What you should do - Omit the images, then repeat the listing exactly.

Content starts

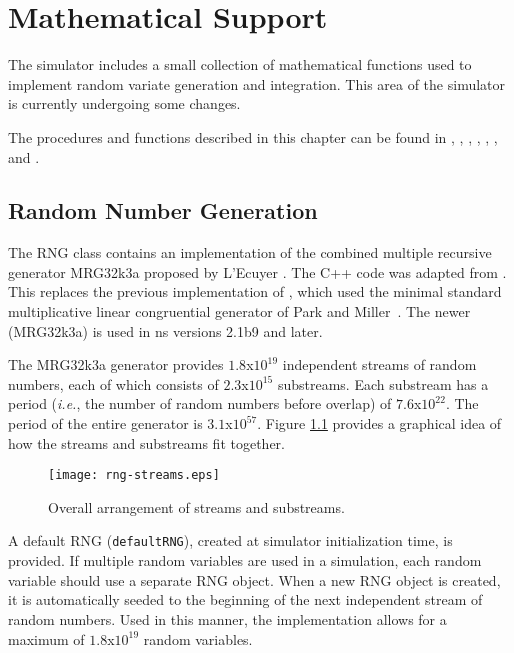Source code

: %
%

\chapter{Mathematical Support}
\label{chap:math}

The simulator includes a small collection of mathematical
functions used to implement random variate generation and integration.
This area of the simulator is currently undergoing some
changes.

The procedures and functions described in this chapter can be found in
,
,
,
,
,
, and
.


\section{Random Number Generation}
\label{sec:random}

The RNG class contains an implementation of the combined multiple
recursive generator MRG32k3a proposed by L'Ecuyer
\cite{lecuyer99}. The C++ code was adapted from \cite{lecuyer01}.
This replaces the previous implementation of , which used
the minimal standard multiplicative linear congruential generator of
Park and Miller~\cite{Park88:Random}.  The newer (MRG32k3a)  is
used in ns versions 2.1b9 and later.

The MRG32k3a generator provides $1.8$x$10^{19}$ independent
streams of random numbers, each of which consists of
$2.3$x$10^{15}$ substreams. Each substream has a period
(\emph{i.e.}, the number of random numbers before overlap) of
$7.6$x$10^{22}$. The period of the entire generator is
$3.1$x$10^{57}$. Figure \ref{streams} provides a graphical idea of
how the streams and substreams fit together.
\begin{figure}[ht]
\centering
\texttt{[image: rng-streams.eps]}
\caption{Overall arrangement of streams and substreams.
\cite{lecuyer01}} \label{streams}
\end{figure}

A default RNG ({\tt defaultRNG}), created at simulator initialization
time, is provided. If multiple random variables are used in a
simulation, each random variable should use a separate RNG object.
When a new RNG object is created, it is automatically seeded to
the beginning of the next independent stream of random numbers.
Used in this manner, the implementation allows for a maximum of
$1.8$x$10^{19}$ random variables.

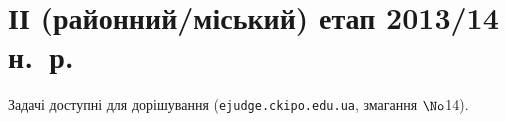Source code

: \documentclass[14pt,a4paper]{extarticle}
\begin{document}
% 

	



% 

	







\section{ІІ (районний/міський) етап 2013/14 н.~р.}

Задачі доступні для дорішування (\verb"ejudge.ckipo.edu.ua", змагання $\No$14).

\renewenvironment{problemAllDefault}[1]{\vspace{10mm}\par\begin{problem}{#1}{Клавіатура (stdin)}{Екран (stdout)}{1 сек}{64 мегабайти}}{\end{problem}}
\end{document}
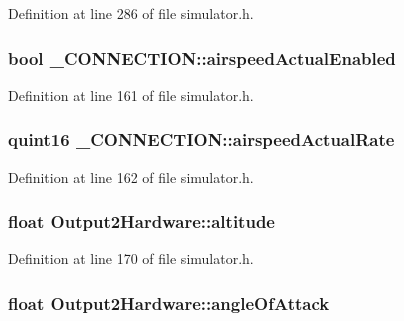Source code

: \-Definition at line 286 of file simulator.\-h.

\hypertarget{group___h_i_t_l_plugin_ga8fc341e96193fe41625a04a534a16387}{
\subsubsection[{airspeed\-Actual\-Enabled}]{\setlength{\rightskip}{0pt plus 5cm}bool {\bf \-\_\-\-C\-O\-N\-N\-E\-C\-T\-I\-O\-N\-::airspeed\-Actual\-Enabled}}}\label{group___h_i_t_l_plugin_ga8fc341e96193fe41625a04a534a16387}


\-Definition at line 161 of file simulator.\-h.

\hypertarget{group___h_i_t_l_plugin_gacb3c852192e75845b2a17679c94a10c1}{
\subsubsection[{airspeed\-Actual\-Rate}]{\setlength{\rightskip}{0pt plus 5cm}quint16 {\bf \-\_\-\-C\-O\-N\-N\-E\-C\-T\-I\-O\-N\-::airspeed\-Actual\-Rate}}}\label{group___h_i_t_l_plugin_gacb3c852192e75845b2a17679c94a10c1}


\-Definition at line 162 of file simulator.\-h.

\hypertarget{group___h_i_t_l_plugin_gafbb52a0b15f16cac6f1efbcae3702e96}{
\subsubsection[{altitude}]{\setlength{\rightskip}{0pt plus 5cm}float {\bf \-Output2\-Hardware\-::altitude}}}\label{group___h_i_t_l_plugin_gafbb52a0b15f16cac6f1efbcae3702e96}


\-Definition at line 170 of file simulator.\-h.

\hypertarget{group___h_i_t_l_plugin_gaa698baa5c5eb08252558e7821e3d48dd}{
\subsubsection[{angle\-Of\-Attack}]{\setlength{\rightskip}{0pt plus 5cm}float {\bf \-Output2\-Hardware\-::angle\-Of\-Attack}}}\label{group___h_i_t_l_plugin_gaa698baa5c5eb08252558e7821e3d48dd}


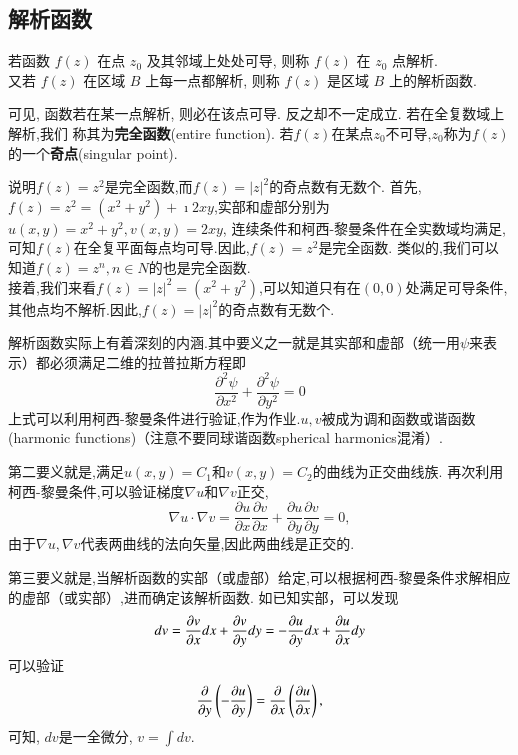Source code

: \subsection{解析函数}
\begin{Definition}
若函数 $f(z)$ 在点 $z_0$ 及其邻域上处处可导, 则称 $f(z)$ 在 $z_0$ 点解析.\\
 又若 $f(z)$ 在区域 $B$ 上每一点都解析, 则称 $f(z)$ 是区域 $B$ 上的解析函数.
\end{Definition} 
 可见, 函数若在某一点解析, 则必在该点可导. 反之却不一定成立. 若在全复数域上解析,我们
 称其为{\bf 完全函数}(entire function).
 若$f(z)$在某点$z_0$不可导,$z_0$称为$f(z)$的一个{\bf 奇点}(singular point).

 \begin{examplebox}{说明$f(z)=z^2$是完全函数,而$f(z)=|z|^2$的奇点数有无数个.}
    首先,$f(z) =z^2 = (x^2 + y ^2) + \imath 2 x y$,实部和虚部分别为$u(x,y) = x^2+ y^2, v(x,y)=2x y$,
连续条件和柯西-黎曼条件在全实数域均满足,可知$f(z)$在全复平面每点均可导.因此,$f(z)=z^2$是完全函数.
类似的,我们可以知道$f(z)=z^n, n\in N$的也是完全函数.\\
    接着,我们来看$f(z) = |z|^2 = (x^2 + y ^2)$,可以知道只有在$(0,0)$处满足可导条件,其他点均不解析.因此,$f(z)=|z|^2$的奇点数有无数个.
 \end{examplebox}

 解析函数实际上有着深刻的内涵.其中要义之一就是其实部和虚部（统一用$\psi$来表示）都必须满足二维的拉普拉斯方程即
 \begin{equation}
    \label{eq:Laplace_eq}
    \frac{\partial^2 \psi}{\partial x^2}+\frac{\partial^2 \psi}{\partial y^2}=0
 \end{equation}
上式可以利用柯西-黎曼条件进行验证,作为作业.$u,v$被成为调和函数或谐函数(harmonic functions)（注意不要同球谐函数spherical harmonics混淆）.

第二要义就是,满足$u(x,y) = C_1$和$v(x,y)= C_2$的曲线为正交曲线族.
再次利用柯西-黎曼条件,可以验证梯度$\nabla u $和$\nabla v$正交,
\begin{equation}
    \nabla u \cdot \nabla v = \frac{\partial u}{\partial x} 
    \frac{\partial v}{\partial x}+\frac{\partial u}{\partial y} \frac{\partial v}{\partial y}=0 ,
\end{equation}
由于$\nabla u, \nabla v$代表两曲线的法向矢量,因此两曲线是正交的.

第三要义就是,当解析函数的实部（或虚部）给定,可以根据柯西-黎曼条件求解相应的虚部（或实部）,进而确定该解析函数.
如已知实部，可以发现
\begin{equation}
    d v = \frac{\partial{v}}{\partial{x}} dx + \frac{\partial{v}}{\partial{y}} dy = -\frac{\partial{u}}{\partial{y}} dx + \frac{\partial{u}}{\partial{x}} dy
\end{equation}
可以验证 
$$
\frac{\partial{}}{\partial{y}} \left( - \frac{\partial{u}}{\partial{y}} \right) = \frac{\partial{}}{\partial{x}} \left( \frac{\partial{u}}{\partial{x}} \right) , 
$$
可知, $dv$是一全微分, $v = \int dv$.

Content ends

Expected answer -
Source code

: %
%

\chapter{Mathematical Support}
\label{chap:math}

The simulator includes a small collection of mathematical
functions used to implement random variate generation and integration.
This area of the simulator is currently undergoing some
changes.

The procedures and functions described in this chapter can be found in
,
,
,
,
,
, and
.


\section{Random Number Generation}
\label{sec:random}

The RNG class contains an implementation of the combined multiple
recursive generator MRG32k3a proposed by L'Ecuyer
\cite{lecuyer99}. The C++ code was adapted from \cite{lecuyer01}.
This replaces the previous implementation of , which used
the minimal standard multiplicative linear congruential generator of
Park and Miller~\cite{Park88:Random}.  The newer (MRG32k3a)  is
used in ns versions 2.1b9 and later.

The MRG32k3a generator provides $1.8$x$10^{19}$ independent
streams of random numbers, each of which consists of
$2.3$x$10^{15}$ substreams. Each substream has a period
(\emph{i.e.}, the number of random numbers before overlap) of
$7.6$x$10^{22}$. The period of the entire generator is
$3.1$x$10^{57}$. Figure \ref{streams} provides a graphical idea of
how the streams and substreams fit together.
\begin{figure}[ht]
\centering
\texttt{[image: rng-streams.eps]}
\caption{Overall arrangement of streams and substreams.
\cite{lecuyer01}} \label{streams}
\end{figure}

A default RNG ({\tt defaultRNG}), created at simulator initialization
time, is provided. If multiple random variables are used in a
simulation, each random variable should use a separate RNG object.
When a new RNG object is created, it is automatically seeded to
the beginning of the next independent stream of random numbers.
Used in this manner, the implementation allows for a maximum of
$1.8$x$10^{19}$ random variables.

Source code

: \documentclass[14pt,a4paper]{extarticle}
\begin{document}
% 

	



% 

	







\section{ІІ (районний/міський) етап 2013/14 н.~р.}

Задачі доступні для дорішування (\verb"ejudge.ckipo.edu.ua", змагання $\No$14).

\renewenvironment{problemAllDefault}[1]{\vspace{10mm}\par\begin{problem}{#1}{Клавіатура (stdin)}{Екран (stdout)}{1 сек}{64 мегабайти}}{\end{problem}}
\end{document}
Source code

: \-Definition at line 286 of file simulator.\-h.

\hypertarget{group___h_i_t_l_plugin_ga8fc341e96193fe41625a04a534a16387}{
\subsubsection[{airspeed\-Actual\-Enabled}]{\setlength{\rightskip}{0pt plus 5cm}bool {\bf \-\_\-\-C\-O\-N\-N\-E\-C\-T\-I\-O\-N\-::airspeed\-Actual\-Enabled}}}\label{group___h_i_t_l_plugin_ga8fc341e96193fe41625a04a534a16387}


\-Definition at line 161 of file simulator.\-h.

\hypertarget{group___h_i_t_l_plugin_gacb3c852192e75845b2a17679c94a10c1}{
\subsubsection[{airspeed\-Actual\-Rate}]{\setlength{\rightskip}{0pt plus 5cm}quint16 {\bf \-\_\-\-C\-O\-N\-N\-E\-C\-T\-I\-O\-N\-::airspeed\-Actual\-Rate}}}\label{group___h_i_t_l_plugin_gacb3c852192e75845b2a17679c94a10c1}


\-Definition at line 162 of file simulator.\-h.

\hypertarget{group___h_i_t_l_plugin_gafbb52a0b15f16cac6f1efbcae3702e96}{
\subsubsection[{altitude}]{\setlength{\rightskip}{0pt plus 5cm}float {\bf \-Output2\-Hardware\-::altitude}}}\label{group___h_i_t_l_plugin_gafbb52a0b15f16cac6f1efbcae3702e96}


\-Definition at line 170 of file simulator.\-h.

\hypertarget{group___h_i_t_l_plugin_gaa698baa5c5eb08252558e7821e3d48dd}{
\subsubsection[{angle\-Of\-Attack}]{\setlength{\rightskip}{0pt plus 5cm}float {\bf \-Output2\-Hardware\-::angle\-Of\-Attack}}}\label{group___h_i_t_l_plugin_gaa698baa5c5eb08252558e7821e3d48dd}


Source code

: \subsection{解析函数}
\begin{Definition}
若函数 $f(z)$ 在点 $z_0$ 及其邻域上处处可导, 则称 $f(z)$ 在 $z_0$ 点解析.\\
 又若 $f(z)$ 在区域 $B$ 上每一点都解析, 则称 $f(z)$ 是区域 $B$ 上的解析函数.
\end{Definition} 
 可见, 函数若在某一点解析, 则必在该点可导. 反之却不一定成立. 若在全复数域上解析,我们
 称其为{\bf 完全函数}(entire function).
 若$f(z)$在某点$z_0$不可导,$z_0$称为$f(z)$的一个{\bf 奇点}(singular point).

 \begin{examplebox}{说明$f(z)=z^2$是完全函数,而$f(z)=|z|^2$的奇点数有无数个.}
    首先,$f(z) =z^2 = (x^2 + y ^2) + \imath 2 x y$,实部和虚部分别为$u(x,y) = x^2+ y^2, v(x,y)=2x y$,
连续条件和柯西-黎曼条件在全实数域均满足,可知$f(z)$在全复平面每点均可导.因此,$f(z)=z^2$是完全函数.
类似的,我们可以知道$f(z)=z^n, n\in N$的也是完全函数.\\
    接着,我们来看$f(z) = |z|^2 = (x^2 + y ^2)$,可以知道只有在$(0,0)$处满足可导条件,其他点均不解析.因此,$f(z)=|z|^2$的奇点数有无数个.
 \end{examplebox}

 解析函数实际上有着深刻的内涵.其中要义之一就是其实部和虚部（统一用$\psi$来表示）都必须满足二维的拉普拉斯方程即
 \begin{equation}
    \label{eq:Laplace_eq}
    \frac{\partial^2 \psi}{\partial x^2}+\frac{\partial^2 \psi}{\partial y^2}=0
 \end{equation}
上式可以利用柯西-黎曼条件进行验证,作为作业.$u,v$被成为调和函数或谐函数(harmonic functions)（注意不要同球谐函数spherical harmonics混淆）.

第二要义就是,满足$u(x,y) = C_1$和$v(x,y)= C_2$的曲线为正交曲线族.
再次利用柯西-黎曼条件,可以验证梯度$\nabla u $和$\nabla v$正交,
\begin{equation}
    \nabla u \cdot \nabla v = \frac{\partial u}{\partial x} 
    \frac{\partial v}{\partial x}+\frac{\partial u}{\partial y} \frac{\partial v}{\partial y}=0 ,
\end{equation}
由于$\nabla u, \nabla v$代表两曲线的法向矢量,因此两曲线是正交的.

第三要义就是,当解析函数的实部（或虚部）给定,可以根据柯西-黎曼条件求解相应的虚部（或实部）,进而确定该解析函数.
如已知实部，可以发现
\begin{equation}
    d v = \frac{\partial{v}}{\partial{x}} dx + \frac{\partial{v}}{\partial{y}} dy = -\frac{\partial{u}}{\partial{y}} dx + \frac{\partial{u}}{\partial{x}} dy
\end{equation}
可以验证 
$$
\frac{\partial{}}{\partial{y}} \left( - \frac{\partial{u}}{\partial{y}} \right) = \frac{\partial{}}{\partial{x}} \left( \frac{\partial{u}}{\partial{x}} \right) , 
$$
可知, $dv$是一全微分, $v = \int dv$.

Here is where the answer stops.